[Opening AVAILABLE DATA section]
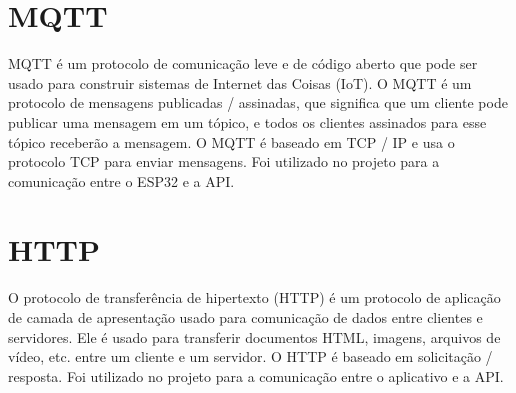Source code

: \section{MQTT}
MQTT é um protocolo de comunicação leve e de código aberto que pode ser usado para construir sistemas de Internet das Coisas (IoT). O MQTT é um protocolo de mensagens publicadas / assinadas, que significa que um cliente pode publicar uma mensagem em um tópico, e todos os clientes assinados para esse tópico receberão a mensagem. O MQTT é baseado em TCP / IP e usa o protocolo TCP para enviar mensagens. Foi utilizado no projeto para a comunicação entre o ESP32 e a API.

\section{HTTP}
O protocolo de transferência de hipertexto (HTTP) é um protocolo de aplicação de camada de apresentação usado para comunicação de dados entre clientes e servidores. Ele é usado para transferir documentos HTML, imagens, arquivos de vídeo, etc. entre um cliente e um servidor. O HTTP é baseado em solicitação / resposta. Foi utilizado no projeto para a comunicação entre o aplicativo e a API.
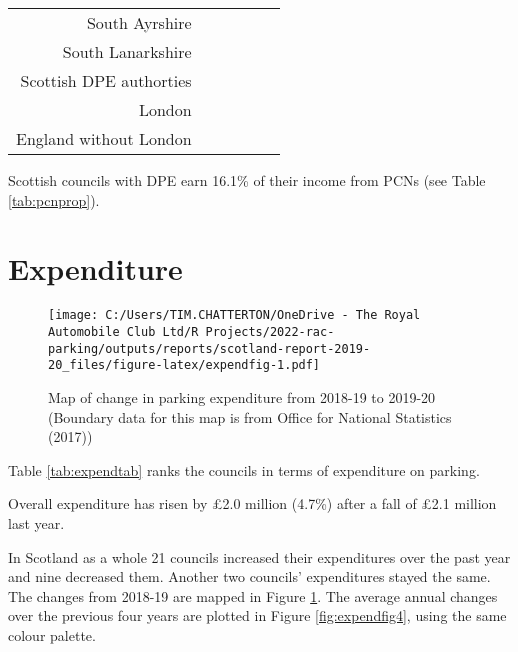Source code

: \documentclass[
  12pt,
]{article}
\begin{document}
\begin{longtable}[t]{rrrrrr}
South Ayrshire & \cellcolor{white}{} & \cellcolor{white}{16.7\%} & \cellcolor{white}{21.8\%} & \cellcolor{white}{22.3\%} & \cellcolor{white}{40.4\%}\\
South Lanarkshire & \cellcolor{white}{30.3\%} & \cellcolor{white}{32.1\%} & \cellcolor{white}{30.7\%} & \cellcolor{white}{31.5\%} & \cellcolor{white}{32.2\%}\\
Scottish DPE authorties & \cellcolor{white}{19.0\%} & \cellcolor{white}{20.0\%} & \cellcolor{white}{20.0\%} & \cellcolor{white}{20.0\%} & \cellcolor{white}{20.6\%}\\
London & \cellcolor{white}{49.3\%} & \cellcolor{white}{42.0\%} & \cellcolor{white}{43.1\%} & \cellcolor{white}{45.1\%} & \cellcolor{white}{}\\
England without London & \cellcolor{white}{11.5\%} & \cellcolor{white}{12.8\%} & \cellcolor{white}{13.8\%} & \cellcolor{white}{12.3\%} & \cellcolor{white}{}\\*
\end{longtable}
\endgroup{}

Scottish councils with DPE earn 16.1\% of their income from PCNs (see Table \ref{tab:pcnprop}).

\hypertarget{expenditure}{%
\section{Expenditure}\label{expenditure}}

\begin{figure}
\centering
\texttt{[image: C:/Users/TIM.CHATTERTON/OneDrive - The Royal Automobile Club Ltd/R Projects/2022-rac-parking/outputs/reports/scotland-report-2019-20\_files/figure-latex/expendfig-1.pdf]}
\caption{\label{fig:expendfig}Map of change in parking expenditure from 2018-19 to 2019-20 (Boundary data for this map is from Office for National Statistics (2017))}
\end{figure}

Table \ref{tab:expendtab} ranks the councils in terms of expenditure on parking.

Overall expenditure has risen by £2.0 million (4.7\%) after a fall of £2.1 million last year.

In Scotland as a whole 21 councils increased their expenditures over the past year and nine decreased them. Another two councils' expenditures stayed the same. The changes from 2018-19 are mapped in Figure \ref{fig:expendfig}. The average annual changes over the previous four years are plotted in Figure \ref{fig:expendfig4}, using the same colour palette.
\end{document}
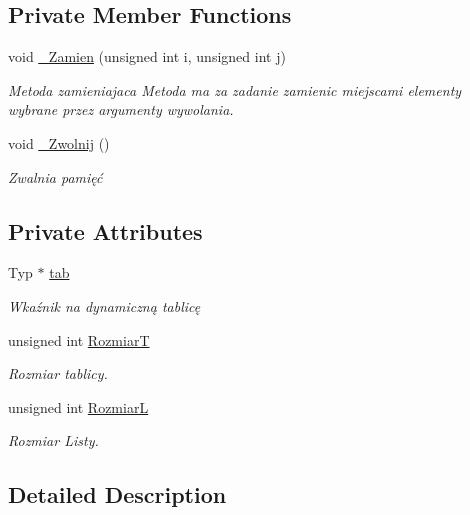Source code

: \subsection*{Private Member Functions}
\begin{DoxyCompactItemize}
\item 
void \hyperlink{class_list_arr2x_a5864b6c097b593e0c126a79837f8fb19}{\-\_\-\-Zamien} (unsigned int i, unsigned int j)
\begin{DoxyCompactList}\small\item\em Metoda zamieniajaca Metoda ma za zadanie zamienic miejscami elementy wybrane przez argumenty wywolania. \end{DoxyCompactList}\item 
void \hyperlink{class_list_arr2x_aec30c6d499f26d03e94e001e1358ee18}{\-\_\-\-Zwolnij} ()
\begin{DoxyCompactList}\small\item\em Zwalnia pamięć \end{DoxyCompactList}\end{DoxyCompactItemize}
\subsection*{Private Attributes}
\begin{DoxyCompactItemize}
\item 
Typ $\ast$ \hyperlink{class_list_arr2x_a6079e03d75b837d563aac676b80a9da2}{tab}
\begin{DoxyCompactList}\small\item\em Wkaźnik na dynamiczną tablicę \end{DoxyCompactList}\item 
unsigned int \hyperlink{class_list_arr2x_ac414e40eb15aaa95be5fe2c534a9a8b7}{Rozmiar\-T}
\begin{DoxyCompactList}\small\item\em Rozmiar tablicy. \end{DoxyCompactList}\item 
unsigned int \hyperlink{class_list_arr2x_abc3468541635f4153c24b76ef573cd65}{Rozmiar\-L}
\begin{DoxyCompactList}\small\item\em Rozmiar Listy. \end{DoxyCompactList}\end{DoxyCompactItemize}


\subsection{Detailed Description}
[Closing AVAILABLE DATA section]
▶ _REQUIRED WORK_:
Search the listing for the word "parking", and copy every line in which it is found.

▶ _WRITTEN RESPONSE_:
\texttt{[image: C:/Users/TIM.CHATTERTON/OneDrive - The Royal Automobile Club Ltd/R Projects/2022-rac-parking/outputs/reports/scotland-report-2019-20\_files/figure-latex/expendfig-1.pdf]}
\caption{\label{fig:expendfig}Map of change in parking expenditure from 2018-19 to 2019-20 (Boundary data for this map is from Office for National Statistics (2017))}
Table \ref{tab:expendtab} ranks the councils in terms of expenditure on parking.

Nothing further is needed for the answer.